La nave se posó sobre el
terreno rojo con inesperada ligereza. Nada que ver con las
vicisitudes acontecidas durante el viaje. La misión empezaba a
tornarse cada vez más probable. Una tarea de salvamento en la que
llevaban trabajando diez años y que estaba a medio camino de tener
éxito. Lo más difícil ya estaba hecho. Llegar. Pero la polvoreda
levantada por los reactores anunciaba aún mucho camino, y nada
fácil, por delante. El capitán Lebrod era consciente de ello. Eran
pioneros, o al menos así lo habían anunciado a todos los medios.
Quizás los últimos, pero aún quedaba mucho esfuerzo por delante.
La última palabra no estaba dicha aún. Otros diez años y ya,
vuelta a casa. Nada de naves cargadas de ricos huyendo del desastre
medioambiental. Nada de explotar meteoritos ni salvar al mundo de una
invasión alienígena. Su cometido era mucho más sencillo: preparar
las infraestructuras necesarias para convertir al nuevo planeta en el
vertedero de la Tierra. Construir unas nuevas letrinas para salvar a
la humanidad de morir ahogada en su propia mierda. Y, ya de paso,
llevarse consigo todo cuanto encontraran de valor para seguir cagando
a su antojo, ahora sabedores de disponer de un mayor terreno que
corromper. La colonia había decidido, al fin, quedarse y destruir
otros territorios.
“¿Para qué huir a
otros mundos si podemos volver a convertir éste en el paraíso que
siempre ha sido?”, había dicho el Secretario Superior de Estado de
Naciones Comprometidas con el Medioambiente, Arthur Cheouwn.
Tras posarse el polvo y
recobrar la visibilidad, encontraron algo inesperado que hizo que
Lebrod aplazase los planes. Allí, a tan sólo un par de kilómetros,
quizás tres, una construcción. Pequeña, de no más de cinco metros
de altura y otros diez de ancho. Pero allí estaba, no cabía duda.

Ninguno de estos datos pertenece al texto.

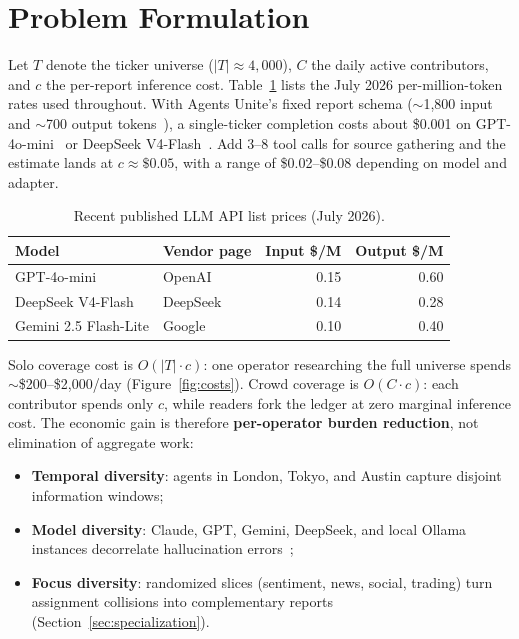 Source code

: \documentclass[10pt,twocolumn]{article}
\begin{document}
\section{Problem Formulation}

Let $T$ denote the ticker universe ($|T| \approx 4{,}000$), $C$ the daily active contributors, and $c$ the per-report inference cost. Table~\ref{tab:api-rates} lists the July 2026 per-million-token rates used throughout. With Agents Unite's fixed report schema ($\sim$1,800 input and $\sim$700 output tokens~\cite{architecture}), a single-ticker completion costs about \$0.001 on GPT-4o-mini~\cite{openai-pricing} or DeepSeek V4-Flash~\cite{deepseek-pricing}. Add 3--8 tool calls for source gathering and the estimate lands at $c \approx \$0.05$, with a range of \$0.02--\$0.08 depending on model and adapter.

\begin{table}[h]
\centering
\caption{Recent published LLM API list prices (July 2026).}
\label{tab:api-rates}
\scriptsize
\begin{tabular}{@{}llrr@{}}
\toprule
\textbf{Model} & \textbf{Vendor page} & \textbf{Input \$/M} & \textbf{Output \$/M} \\
\midrule
GPT-4o-mini & OpenAI~\cite{openai-pricing} & 0.15 & 0.60 \\
DeepSeek V4-Flash & DeepSeek~\cite{deepseek-pricing} & 0.14 & 0.28 \\
Gemini 2.5 Flash-Lite & Google~\cite{gemini-pricing} & 0.10 & 0.40 \\
\bottomrule
\end{tabular}
\end{table}

Solo coverage cost is $O(|T| \cdot c)$: one operator researching the full universe spends $\sim$\$200--\$2{,}000/day (Figure~\ref{fig:costs}). Crowd coverage is $O(C \cdot c)$: each contributor spends only $c$, while readers fork the ledger at zero marginal inference cost. The economic gain is therefore \textbf{per-operator burden reduction}, not elimination of aggregate work:

\begin{itemize}
  \item \textbf{Temporal diversity}: agents in London, Tokyo, and Austin capture disjoint information windows;
  \item \textbf{Model diversity}: Claude, GPT, Gemini, DeepSeek, and local Ollama instances decorrelate hallucination errors~\cite{methods};
  \item \textbf{Focus diversity}: randomized slices (sentiment, news, social, trading) turn assignment collisions into complementary reports (Section~\ref{sec:specialization}).
\end{itemize}
\end{document}
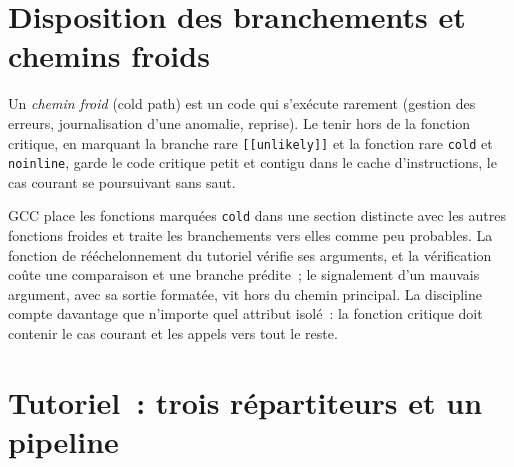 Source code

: \section{Disposition des branchements et chemins froids}

\begin{definition}\label{def:ll:cpp-for-latency-ii-compile-time:cold}
Un \emph{chemin froid} (cold path) est un code qui s'exécute rarement (gestion des erreurs, journalisation d'une anomalie, reprise). Le tenir
hors de la fonction critique, en marquant la branche rare \texttt{[[unlikely]]} et la fonction rare \texttt{cold} et
\texttt{noinline}, garde le code critique petit et contigu dans le cache d'instructions, le cas courant se poursuivant sans saut.
\end{definition}

GCC place les fonctions marquées \texttt{cold} dans une section distincte avec les autres fonctions froides et traite les branchements vers elles
comme peu probables. La fonction de rééchelonnement du tutoriel vérifie ses arguments, et la vérification coûte une comparaison et une
branche prédite~; le signalement d'un mauvais argument, avec sa sortie formatée, vit hors du chemin principal. La discipline compte davantage
que n'importe quel attribut isolé~: la fonction critique doit contenir le cas courant et les appels vers tout le reste.

\section{Tutoriel~: trois répartiteurs et un pipeline}\label{tut:ll:cpp-for-latency-ii-compile-time:tut}

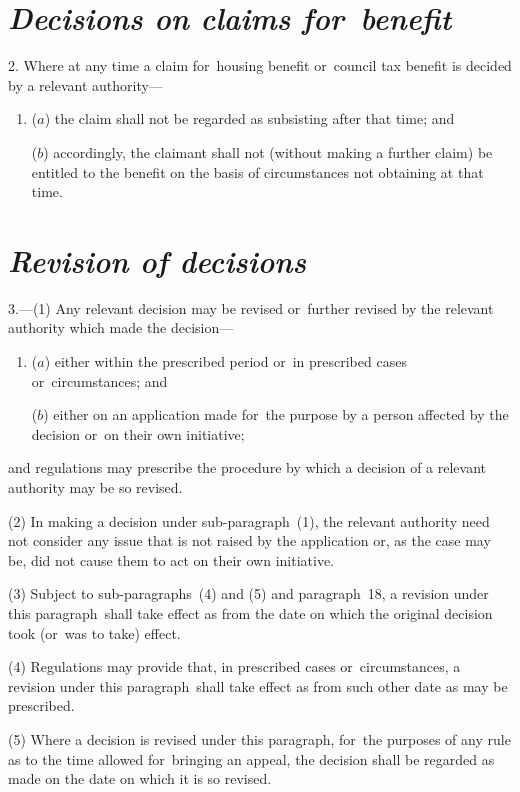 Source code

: \documentclass[12pt,a4paper]{article}
\begin{document}

\section*{\itshape Decisions on claims for~benefit}

2. Where at any time a claim for~housing benefit or~council tax benefit is decided by a relevant authority—
\begin{enumerate}\item[]
($a$) the claim shall not be regarded as subsisting after that time; and

($b$) accordingly, the claimant shall not (without making a further claim) be entitled to the benefit on the basis of circumstances not obtaining at that time.
\end{enumerate}

\section*{\itshape Revision of decisions}

3.---(1) Any relevant decision may be revised or~further revised by the relevant authority which made the decision—
\begin{enumerate}\item[]
($a$) either within the prescribed period or~in prescribed cases or~circumstances; and

($b$) either on an application made for~the purpose by a person affected by the decision or~on their own initiative;
\end{enumerate}
and regulations may prescribe the procedure by which a decision of a relevant authority may be so revised.

(2) In making a decision under sub-paragraph~(1), the relevant authority need not consider any issue that is not raised by the application or, as the case may be, did not cause them to act on their own initiative.

(3) Subject to sub-paragraphs~(4)  and (5)  and paragraph~18, a revision under this paragraph~shall take effect as from the date on which the original decision took (or~was to take) effect.

(4) Regulations may provide that, in prescribed cases or~circumstances, a revision under this paragraph~shall take effect as from such other date as may be prescribed.

(5) Where a decision is revised under this paragraph, for~the purposes of any rule as to the time allowed for~bringing an appeal, the decision shall be regarded as made on the date on which it is so revised.
\end{document}
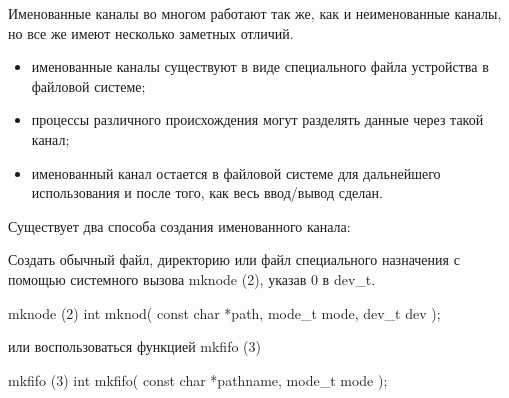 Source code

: Именованные каналы во многом работают так же, как и неименованные каналы, но все же имеют несколько заметных отличий.

\begin{itemize}
	\item именованные каналы существуют в виде специального файла устройства в файловой системе;
	\item процессы различного происхождения могут разделять данные через такой канал;
	\item именованный канал остается в файловой системе для дальнейшего использования и после того, как весь ввод/вывод сделан.
\end{itemize}


Существует два способа создания именованного канала:

Создать обычный файл, директорию или файл специального назначения с помощью системного вызова mknode (2), указав 0 в dev_t.

\begin{CCode}{mknode (2)}
	int mknod(
		const char *path, 
		mode_t mode, 
		dev_t dev
	); \end{CCode}

или воспользоваться функцией mkfifo (3)

\begin{CCode}{mkfifo (3)}
	int mkfifo(
		const char *pathname, 
		mode_t mode
	); \end{CCode}
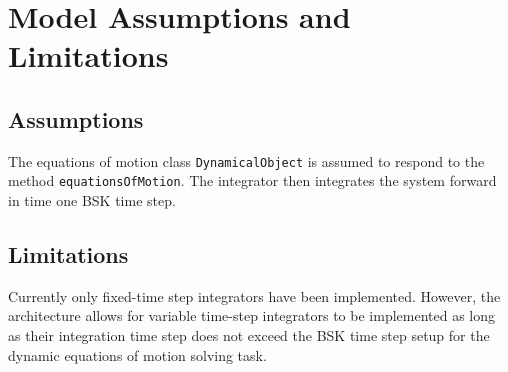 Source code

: \section{Model Assumptions and Limitations}

\subsection{Assumptions}

The equations of motion class {\tt DynamicalObject} is assumed to respond to the method  {\tt equationsOfMotion}.  The integrator then integrates the system forward in time one BSK time step.  

\subsection{Limitations}

Currently only fixed-time step integrators have been implemented.  However, the architecture allows for variable time-step integrators to be implemented as long as their integration time step does not exceed the BSK time step setup for the dynamic equations of motion solving task.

Una edificación muy similar a los contenedores de obra que son
frecuentemente utilizados para actividades efímeras. “Tenemos que
salir”, anunció contrariado Lebrod a la tripulación. Quizás no
todos, una pequeña patrulla de reconocimiento. Lo suficientemente
preparada como para afrontar cualquier tipo de situaciones. Puede que
aquel planeta no fuera virgen, tal y como les habían asegurado. Tal
vez otro Estado se les hubiera adelantado. O incluso, algo mucho más
inverosímil, se tratara de una instalación extraterrestre. Nada era
descartable aún.
Por supuesto, el capitán
formaría parte del equipo de inspección. Una de las instrucciones
más claras que había recibido antes de partir es que debía
encontrarse al frente de cualquier movimiento que dieran.
Se enfundaron en los
trajes y salieron a la intemperie estática. Un alumbramiento
colectivo, insonoro y seco, hacia un nuevo mundo sin vida. Todo
cuanto les rodeaba parecía haber existido siempre. Lebrod guardaba
para sí la sensación de que hasta la última roca les observaba,
pendientes de cada paso, de cada suspiro entrecortado e incluso de
cada pensamiento. No fue fácil alcanzar el objetivo. Una especie de
hangar militar en mitad de la nada. Y, al llegar, de nuevo un
alumbramiento. Esta vez a la inversa, quizás más parecido a volver
a la vida. Puede que, en realidad, la muerte la dejaran fuera, o no.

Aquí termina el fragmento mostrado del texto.